Efficient deep learning in resource constrained environments

Lead Research Organisation: University of Oxford
Department Name: Computer Science

Abstract

This project falls within the EPSRC Information and Communication (ICT) research area.

The project "Efficient deep learning in resource constrained environments" aims to make further advances in accelerating and reducing memory footprint of machine learning (ML) models and, in particular, deep neural networks. The slowness of neural networks, even when run on expensive hardware, is commonly raised as an issue in both academia and industry. ML practitioners would like to deploy powerful models to low-powered hardware, such as mobile devices, and ML researchers would like to iterate quickly during model development, making it more interactive and productive.

An ML system typically has the following components:
(a) the hardware/software implementation which defines how the target device runs the model,
(b) the model which defines how input data is processed (often depends on the structure of the data), and
(c) the algorithm (loss function optimizer) which dictates how the model is trained on the input data.
These components are largely seen as independent, enabling model developers to mix and match different options for their problem. As a result, existing research in model performance optimization tends to focus on each part in isolation.

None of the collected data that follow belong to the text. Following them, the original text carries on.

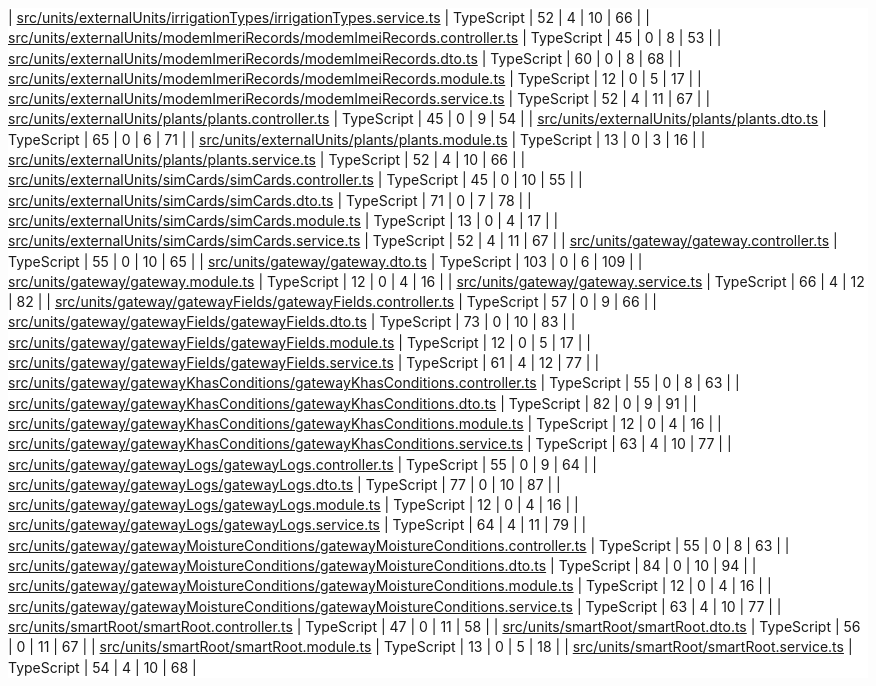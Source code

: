 | [src/units/externalUnits/irrigationTypes/irrigationTypes.service.ts](/src/units/externalUnits/irrigationTypes/irrigationTypes.service.ts) | TypeScript | 52 | 4 | 10 | 66 |
| [src/units/externalUnits/modemImeriRecords/modemImeiRecords.controller.ts](/src/units/externalUnits/modemImeriRecords/modemImeiRecords.controller.ts) | TypeScript | 45 | 0 | 8 | 53 |
| [src/units/externalUnits/modemImeriRecords/modemImeiRecords.dto.ts](/src/units/externalUnits/modemImeriRecords/modemImeiRecords.dto.ts) | TypeScript | 60 | 0 | 8 | 68 |
| [src/units/externalUnits/modemImeriRecords/modemImeiRecords.module.ts](/src/units/externalUnits/modemImeriRecords/modemImeiRecords.module.ts) | TypeScript | 12 | 0 | 5 | 17 |
| [src/units/externalUnits/modemImeriRecords/modemImeiRecords.service.ts](/src/units/externalUnits/modemImeriRecords/modemImeiRecords.service.ts) | TypeScript | 52 | 4 | 11 | 67 |
| [src/units/externalUnits/plants/plants.controller.ts](/src/units/externalUnits/plants/plants.controller.ts) | TypeScript | 45 | 0 | 9 | 54 |
| [src/units/externalUnits/plants/plants.dto.ts](/src/units/externalUnits/plants/plants.dto.ts) | TypeScript | 65 | 0 | 6 | 71 |
| [src/units/externalUnits/plants/plants.module.ts](/src/units/externalUnits/plants/plants.module.ts) | TypeScript | 13 | 0 | 3 | 16 |
| [src/units/externalUnits/plants/plants.service.ts](/src/units/externalUnits/plants/plants.service.ts) | TypeScript | 52 | 4 | 10 | 66 |
| [src/units/externalUnits/simCards/simCards.controller.ts](/src/units/externalUnits/simCards/simCards.controller.ts) | TypeScript | 45 | 0 | 10 | 55 |
| [src/units/externalUnits/simCards/simCards.dto.ts](/src/units/externalUnits/simCards/simCards.dto.ts) | TypeScript | 71 | 0 | 7 | 78 |
| [src/units/externalUnits/simCards/simCards.module.ts](/src/units/externalUnits/simCards/simCards.module.ts) | TypeScript | 13 | 0 | 4 | 17 |
| [src/units/externalUnits/simCards/simCards.service.ts](/src/units/externalUnits/simCards/simCards.service.ts) | TypeScript | 52 | 4 | 11 | 67 |
| [src/units/gateway/gateway.controller.ts](/src/units/gateway/gateway.controller.ts) | TypeScript | 55 | 0 | 10 | 65 |
| [src/units/gateway/gateway.dto.ts](/src/units/gateway/gateway.dto.ts) | TypeScript | 103 | 0 | 6 | 109 |
| [src/units/gateway/gateway.module.ts](/src/units/gateway/gateway.module.ts) | TypeScript | 12 | 0 | 4 | 16 |
| [src/units/gateway/gateway.service.ts](/src/units/gateway/gateway.service.ts) | TypeScript | 66 | 4 | 12 | 82 |
| [src/units/gateway/gatewayFields/gatewayFields.controller.ts](/src/units/gateway/gatewayFields/gatewayFields.controller.ts) | TypeScript | 57 | 0 | 9 | 66 |
| [src/units/gateway/gatewayFields/gatewayFields.dto.ts](/src/units/gateway/gatewayFields/gatewayFields.dto.ts) | TypeScript | 73 | 0 | 10 | 83 |
| [src/units/gateway/gatewayFields/gatewayFields.module.ts](/src/units/gateway/gatewayFields/gatewayFields.module.ts) | TypeScript | 12 | 0 | 5 | 17 |
| [src/units/gateway/gatewayFields/gatewayFields.service.ts](/src/units/gateway/gatewayFields/gatewayFields.service.ts) | TypeScript | 61 | 4 | 12 | 77 |
| [src/units/gateway/gatewayKhasConditions/gatewayKhasConditions.controller.ts](/src/units/gateway/gatewayKhasConditions/gatewayKhasConditions.controller.ts) | TypeScript | 55 | 0 | 8 | 63 |
| [src/units/gateway/gatewayKhasConditions/gatewayKhasConditions.dto.ts](/src/units/gateway/gatewayKhasConditions/gatewayKhasConditions.dto.ts) | TypeScript | 82 | 0 | 9 | 91 |
| [src/units/gateway/gatewayKhasConditions/gatewayKhasConditions.module.ts](/src/units/gateway/gatewayKhasConditions/gatewayKhasConditions.module.ts) | TypeScript | 12 | 0 | 4 | 16 |
| [src/units/gateway/gatewayKhasConditions/gatewayKhasConditions.service.ts](/src/units/gateway/gatewayKhasConditions/gatewayKhasConditions.service.ts) | TypeScript | 63 | 4 | 10 | 77 |
| [src/units/gateway/gatewayLogs/gatewayLogs.controller.ts](/src/units/gateway/gatewayLogs/gatewayLogs.controller.ts) | TypeScript | 55 | 0 | 9 | 64 |
| [src/units/gateway/gatewayLogs/gatewayLogs.dto.ts](/src/units/gateway/gatewayLogs/gatewayLogs.dto.ts) | TypeScript | 77 | 0 | 10 | 87 |
| [src/units/gateway/gatewayLogs/gatewayLogs.module.ts](/src/units/gateway/gatewayLogs/gatewayLogs.module.ts) | TypeScript | 12 | 0 | 4 | 16 |
| [src/units/gateway/gatewayLogs/gatewayLogs.service.ts](/src/units/gateway/gatewayLogs/gatewayLogs.service.ts) | TypeScript | 64 | 4 | 11 | 79 |
| [src/units/gateway/gatewayMoistureConditions/gatewayMoistureConditions.controller.ts](/src/units/gateway/gatewayMoistureConditions/gatewayMoistureConditions.controller.ts) | TypeScript | 55 | 0 | 8 | 63 |
| [src/units/gateway/gatewayMoistureConditions/gatewayMoistureConditions.dto.ts](/src/units/gateway/gatewayMoistureConditions/gatewayMoistureConditions.dto.ts) | TypeScript | 84 | 0 | 10 | 94 |
| [src/units/gateway/gatewayMoistureConditions/gatewayMoistureConditions.module.ts](/src/units/gateway/gatewayMoistureConditions/gatewayMoistureConditions.module.ts) | TypeScript | 12 | 0 | 4 | 16 |
| [src/units/gateway/gatewayMoistureConditions/gatewayMoistureConditions.service.ts](/src/units/gateway/gatewayMoistureConditions/gatewayMoistureConditions.service.ts) | TypeScript | 63 | 4 | 10 | 77 |
| [src/units/smartRoot/smartRoot.controller.ts](/src/units/smartRoot/smartRoot.controller.ts) | TypeScript | 47 | 0 | 11 | 58 |
| [src/units/smartRoot/smartRoot.dto.ts](/src/units/smartRoot/smartRoot.dto.ts) | TypeScript | 56 | 0 | 11 | 67 |
| [src/units/smartRoot/smartRoot.module.ts](/src/units/smartRoot/smartRoot.module.ts) | TypeScript | 13 | 0 | 5 | 18 |
| [src/units/smartRoot/smartRoot.service.ts](/src/units/smartRoot/smartRoot.service.ts) | TypeScript | 54 | 4 | 10 | 68 |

The aim of this project is to develop methods that extract further speed and memory gains by bypassing boundaries between said components, and applying optimisations throughout the entire ML system in a joint and mutually-informed way. For example, current software toolkits and hardware accelerators for deep neural networks often make little or no assumptions about the overall architecture of the neural network being ran or the structure of the data it is processing. Similarly, model architects tend to make little or no assumptions about the underlying hardware, missing out on potential speed or memory gains.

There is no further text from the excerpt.